(How to complete this task): The response must contain all of the entries, each one repeated exactly.

-- Opening Marker --

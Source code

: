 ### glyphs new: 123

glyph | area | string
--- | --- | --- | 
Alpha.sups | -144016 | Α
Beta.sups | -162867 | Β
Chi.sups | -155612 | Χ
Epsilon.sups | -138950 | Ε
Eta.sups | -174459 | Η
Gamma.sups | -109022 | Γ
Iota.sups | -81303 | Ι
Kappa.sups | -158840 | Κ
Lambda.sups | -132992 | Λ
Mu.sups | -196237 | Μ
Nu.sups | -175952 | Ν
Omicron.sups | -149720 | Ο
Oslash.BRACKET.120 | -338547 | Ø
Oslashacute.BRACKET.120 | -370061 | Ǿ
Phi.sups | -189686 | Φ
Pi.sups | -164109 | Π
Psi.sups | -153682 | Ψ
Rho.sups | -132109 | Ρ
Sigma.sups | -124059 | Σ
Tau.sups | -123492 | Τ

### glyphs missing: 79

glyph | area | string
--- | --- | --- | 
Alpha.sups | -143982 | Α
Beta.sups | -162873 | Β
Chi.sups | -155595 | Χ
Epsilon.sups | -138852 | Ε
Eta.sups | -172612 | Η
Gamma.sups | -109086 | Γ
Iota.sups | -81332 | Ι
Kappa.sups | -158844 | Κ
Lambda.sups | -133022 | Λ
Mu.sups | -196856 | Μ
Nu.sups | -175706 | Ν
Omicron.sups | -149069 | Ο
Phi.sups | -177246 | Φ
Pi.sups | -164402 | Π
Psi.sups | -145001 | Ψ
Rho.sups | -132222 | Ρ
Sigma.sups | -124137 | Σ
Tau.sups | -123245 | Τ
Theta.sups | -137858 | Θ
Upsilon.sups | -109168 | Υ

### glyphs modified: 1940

-- Closing Marker --

(Response below):
Source code

: ### glyphs new: 123

glyph | area | string
--- | --- | --- | 
Alpha.sups | -144016 | Α
Beta.sups | -162867 | Β
Chi.sups | -155612 | Χ
Epsilon.sups | -138950 | Ε
Eta.sups | -174459 | Η
Gamma.sups | -109022 | Γ
Iota.sups | -81303 | Ι
Kappa.sups | -158840 | Κ
Lambda.sups | -132992 | Λ
Mu.sups | -196237 | Μ
Nu.sups | -175952 | Ν
Omicron.sups | -149720 | Ο
Oslash.BRACKET.120 | -338547 | Ø
Oslashacute.BRACKET.120 | -370061 | Ǿ
Phi.sups | -189686 | Φ
Pi.sups | -164109 | Π
Psi.sups | -153682 | Ψ
Rho.sups | -132109 | Ρ
Sigma.sups | -124059 | Σ
Tau.sups | -123492 | Τ

### glyphs missing: 79

glyph | area | string
--- | --- | --- | 
Alpha.sups | -143982 | Α
Beta.sups | -162873 | Β
Chi.sups | -155595 | Χ
Epsilon.sups | -138852 | Ε
Eta.sups | -172612 | Η
Gamma.sups | -109086 | Γ
Iota.sups | -81332 | Ι
Kappa.sups | -158844 | Κ
Lambda.sups | -133022 | Λ
Mu.sups | -196856 | Μ
Nu.sups | -175706 | Ν
Omicron.sups | -149069 | Ο
Phi.sups | -177246 | Φ
Pi.sups | -164402 | Π
Psi.sups | -145001 | Ψ
Rho.sups | -132222 | Ρ
Sigma.sups | -124137 | Σ
Tau.sups | -123245 | Τ
Theta.sups | -137858 | Θ
Upsilon.sups | -109168 | Υ

### glyphs modified: 1940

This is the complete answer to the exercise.